Patch Size: The Resolution-Speed Tradeoff

Patch size is the single most impactful hyperparameter in ViT. It controls both the resolution of the representation and the computational cost.

Patch SizePatches (224×224)Attention Cost (n²)Detail Level
32 × 32492,401Low — misses fine details
16 × 1619638,416Standard — good balance
8 × 8784614,656High — captures fine detail
4 × 43,1369,834,496Very high — costly

Going from patch size 16 to 8 quadruples the number of patches, which increases the attention cost by 16× (since attention is quadratic). This is why ViT-B/16 (patch size 16) is far more common than ViT-B/8 in practice — the accuracy gain from smaller patches rarely justifies the 16× compute increase.

Patch Embedding Visualizer

An image split into patches. Click any patch to see its flattened pixel vector and projected embedding. Adjust patch size to see the resolution-speed tradeoff.

Patch Size 16×16

Click different patches and watch the flattened vector change. Patches showing sky have low-contrast, similar pixel values — their vectors are "boring." Patches with edges or objects have high-variance pixels — their vectors are more "interesting." The linear projection learns to extract the patterns that matter for the downstream task.

Patch embeddings are NOT the same as CNN features. A standard CNN builds features hierarchically over many layers — edges in layer 1, textures in layer 2, parts in layer 3, objects in layer 4. ViT's patch embedding is a single linear projection — no nonlinearity, no stacking, no receptive field growth. All the feature learning happens in the transformer layers afterward, not in the patch embedding. This is why ViT needs more data than CNNs — without the inductive biases of convolution (locality, translation equivariance), the transformer must learn spatial structure from scratch.

The [CLS] Token

ViT adds one extra token at the beginning of the sequence: the [CLS] token. This is a learnable embedding (not from any patch) that aggregates information from the entire image through attention. After the transformer, the [CLS] token's final hidden state is used for classification.
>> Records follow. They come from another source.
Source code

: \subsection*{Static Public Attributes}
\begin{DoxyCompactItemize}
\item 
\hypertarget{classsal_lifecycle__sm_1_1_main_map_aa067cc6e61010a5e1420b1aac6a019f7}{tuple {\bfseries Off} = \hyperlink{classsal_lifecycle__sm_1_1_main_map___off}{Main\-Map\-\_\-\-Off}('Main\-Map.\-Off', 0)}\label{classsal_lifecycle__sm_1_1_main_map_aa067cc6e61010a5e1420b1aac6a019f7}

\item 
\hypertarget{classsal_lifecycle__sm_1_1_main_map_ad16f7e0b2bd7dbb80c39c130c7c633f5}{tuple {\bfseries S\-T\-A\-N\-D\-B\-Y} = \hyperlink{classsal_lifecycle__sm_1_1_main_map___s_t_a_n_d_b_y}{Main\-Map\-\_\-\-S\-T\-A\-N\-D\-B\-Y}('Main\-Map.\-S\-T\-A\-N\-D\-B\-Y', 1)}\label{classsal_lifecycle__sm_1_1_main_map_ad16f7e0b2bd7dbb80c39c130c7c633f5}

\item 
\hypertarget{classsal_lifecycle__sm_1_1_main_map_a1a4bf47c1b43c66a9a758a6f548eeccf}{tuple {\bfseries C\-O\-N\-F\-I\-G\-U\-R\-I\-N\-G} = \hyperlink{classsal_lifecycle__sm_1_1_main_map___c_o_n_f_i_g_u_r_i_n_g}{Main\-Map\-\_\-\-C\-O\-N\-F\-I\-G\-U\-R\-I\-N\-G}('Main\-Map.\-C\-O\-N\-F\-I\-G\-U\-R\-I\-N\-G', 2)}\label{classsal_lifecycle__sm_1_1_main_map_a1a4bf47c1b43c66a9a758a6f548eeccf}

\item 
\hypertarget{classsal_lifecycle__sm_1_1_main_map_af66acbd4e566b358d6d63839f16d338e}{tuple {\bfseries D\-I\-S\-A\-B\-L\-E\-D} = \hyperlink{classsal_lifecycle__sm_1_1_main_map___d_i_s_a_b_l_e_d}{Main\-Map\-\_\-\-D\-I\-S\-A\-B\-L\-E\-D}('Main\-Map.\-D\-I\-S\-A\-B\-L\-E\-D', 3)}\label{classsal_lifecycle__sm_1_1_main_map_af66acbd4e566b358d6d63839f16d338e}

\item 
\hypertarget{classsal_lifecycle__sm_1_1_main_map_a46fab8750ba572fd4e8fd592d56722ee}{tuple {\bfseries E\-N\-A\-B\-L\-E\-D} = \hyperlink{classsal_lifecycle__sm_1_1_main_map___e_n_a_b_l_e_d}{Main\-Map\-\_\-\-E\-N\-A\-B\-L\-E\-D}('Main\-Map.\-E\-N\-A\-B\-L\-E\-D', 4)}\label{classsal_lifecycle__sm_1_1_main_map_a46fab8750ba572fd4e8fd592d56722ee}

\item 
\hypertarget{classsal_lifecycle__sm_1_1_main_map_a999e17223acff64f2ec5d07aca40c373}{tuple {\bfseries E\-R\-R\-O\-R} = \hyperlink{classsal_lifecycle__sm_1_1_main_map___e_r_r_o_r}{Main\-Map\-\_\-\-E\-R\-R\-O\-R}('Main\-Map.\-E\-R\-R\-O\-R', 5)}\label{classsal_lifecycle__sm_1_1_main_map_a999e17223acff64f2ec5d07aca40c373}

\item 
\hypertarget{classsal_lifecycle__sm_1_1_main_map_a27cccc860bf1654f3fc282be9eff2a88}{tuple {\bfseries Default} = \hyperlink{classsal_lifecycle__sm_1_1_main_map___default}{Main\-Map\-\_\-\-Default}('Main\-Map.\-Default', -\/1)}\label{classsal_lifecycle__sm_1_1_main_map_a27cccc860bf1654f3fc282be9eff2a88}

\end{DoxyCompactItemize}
So the final input sequence is actually 197 tokens for a 224×224 image with 16×16 patches: 1 [CLS] + 196 patch embeddings. Each token also gets a learnable position embedding added (similar to BERT's recipe from Chapter 2), so the model knows which patch is top-left vs. bottom-right.

python
# ViT's full embedding: patch projection + [CLS] + position
class ViTEmbedding(nn.Module):
    def __init__(self, img_size=224, patch_size=16, d_model=768):
        super().__init__()
        n_patches = (img_size // patch_size) ** 2  # 196

        # Patch embedding via Conv2d
        self.patch_emb = nn.Conv2d(3, d_model,
                                   kernel_size=patch_size, stride=patch_size)

        # Learnable [CLS] token — shape (1, 1, d)
        self.cls_token = nn.Parameter(torch.randn(1, 1, d_model) * 0.02)

        # Position embeddings for CLS + all patches
        self.pos_emb = nn.Parameter(torch.randn(1, n_patches + 1, d_model) * 0.02)

    def forward(self, x):
        B = x.shape[0]
        # Patch embeddings: (B, 3, 224, 224) → (B, 196, 768)
        patches = self.patch_emb(x).flatten(2).transpose(1, 2)

        # Prepend [CLS] token
        cls = self.cls_token.expand(B, -1, -1)  # (B, 1, 768)
        x = torch.cat([cls, patches], dim=1)     # (B, 197, 768)

        # Add position embeddings
        x = x + self.pos_emb  # (B, 197, 768)
        return x
How does ViT convert a 224×224 image with 16×16 patches into a sequence for the transformer?

Chapter 4: Tied Embeddings

The input embedding maps token IDs to vectors. The output layer maps vectors back to token scores. Both are matrices of shape vocabulary × dimension. What if they were the same matrix? Using it forward to embed, using its transpose to predict?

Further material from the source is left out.